If captions are available they must be un-encrypted, so there shouldn’t be
an issue there.

Pretty much. We have two specific scenarios, 1) support materials are
provided "out-of-band", and 2) support materials are provided "in-band".

*In-band:*

What this means (in case you or anyone else reading this is unaware) is
that file formats such as MP4 and MKV are actually "wrapper" formats, used
to contain media content and related materials. Think of them as similar to
CAB files, or even ZIP files, where the container travels across  the web
as a complete and single entity, and then expanded or "opened" at the
user-end.

So an MP4 file can contain an H.264 encoded video, AAC encoded audio, and,
if desired during post-production, additional files (such as TTML/WebVTT
files, and/or other manifest files, support files, etc.) can also be
included in the "wrapper".

As part of the effort around HTML5's <video> element, there was also an API
developed that allows browsers (user agents) to open and extract "track"
files from the container wrapper (
https://www.w3.org/TR/html5/embedded-content-0.html#audiotracklist-and-videotracklist-objects)
although AFAICT it only has support in Apple products today (not
surprisingly, as I recall the API was developed by Eric Carlson, an Apple
engineer).

In this scenario, the EME spec states:

*Unencrypted In-band Support Content*

In-band support content, such as captions, described audio, and
transcripts, should not be encrypted.
NOTE

Decryption of such tracks - especially such that they can be provided back
the user agent - is not generally supported by implementations. Thus,
encrypting such tracks would prevent them from being widely available for
use with accessibility features in user agent implementations.

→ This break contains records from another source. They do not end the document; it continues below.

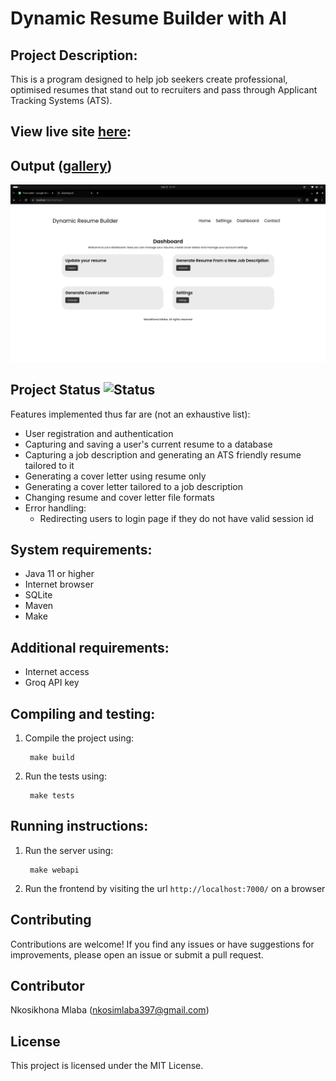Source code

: # Dynamic Resume Builder with AI

## Project Description:
This is a program designed to help job seekers create professional, optimised resumes that stand out to recruiters and pass through Applicant Tracking Systems (ATS).

## View live site [here](https://dynamic-resume-builder-with-ai.onrender.com/):

## Output ([gallery](program-output/Gallery.md))
![Demo](program-output/4.png)

## Project Status ![Status](https://img.shields.io/badge/status-completed-brightgreen)

Features implemented thus far are (not an exhaustive list):
- User registration and authentication
- Capturing and saving a user's current resume to a database
- Capturing a job description and generating an ATS friendly resume tailored to it
- Generating a cover letter using resume only
- Generating a cover letter tailored to a job description
- Changing resume and cover letter file formats
- Error handling:
    - Redirecting users to login page if they do not have valid session id

## System requirements:
- Java 11 or higher
- Internet browser
- SQLite
- Maven
- Make

## Additional requirements:
- Internet access
- Groq API key

## Compiling and testing:
1. Compile the project using: 
        
        make build
3. Run the tests using:
        
        make tests

## Running instructions:
1. Run the server using:
        
        make webapi
2. Run the frontend by visiting the url `http://localhost:7000/` on a browser

## Contributing

Contributions are welcome! If you find any issues or have suggestions for improvements, please open an issue or submit a pull request.

## Contributor

Nkosikhona Mlaba (nkosimlaba397@gmail.com)

## License

This project is licensed under the MIT License.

 After asking about this, my understanding is this: the "MP4" file can be
encrypted and decrypted via the EME API, however all content inside the
wrapper must be unecrypted. Since content "entering" a browser environment
(user agent) will first decrypt the content "at the door", the opened or
expanded wrapper container will actually provide content to the end user -
unencrypted. In other words, once you have access to the content inside the
wrapper file, none of that content is further blocked from user
interaction. Failing to have legal access to the content inside of the MP4
means *all* content is blocked to the end user - disabled or otherwise. On
the other hand, if you have a legal right to access the content inside the
MP4 wrapper, you have access to *ALL* of it, including the support
materials.



*Out-of-band:*
Now the other means of providing support materials is "out-of-band", which
I think most folks conceptually understand, as this is the use-case for
introducing the <track> child element of <video>.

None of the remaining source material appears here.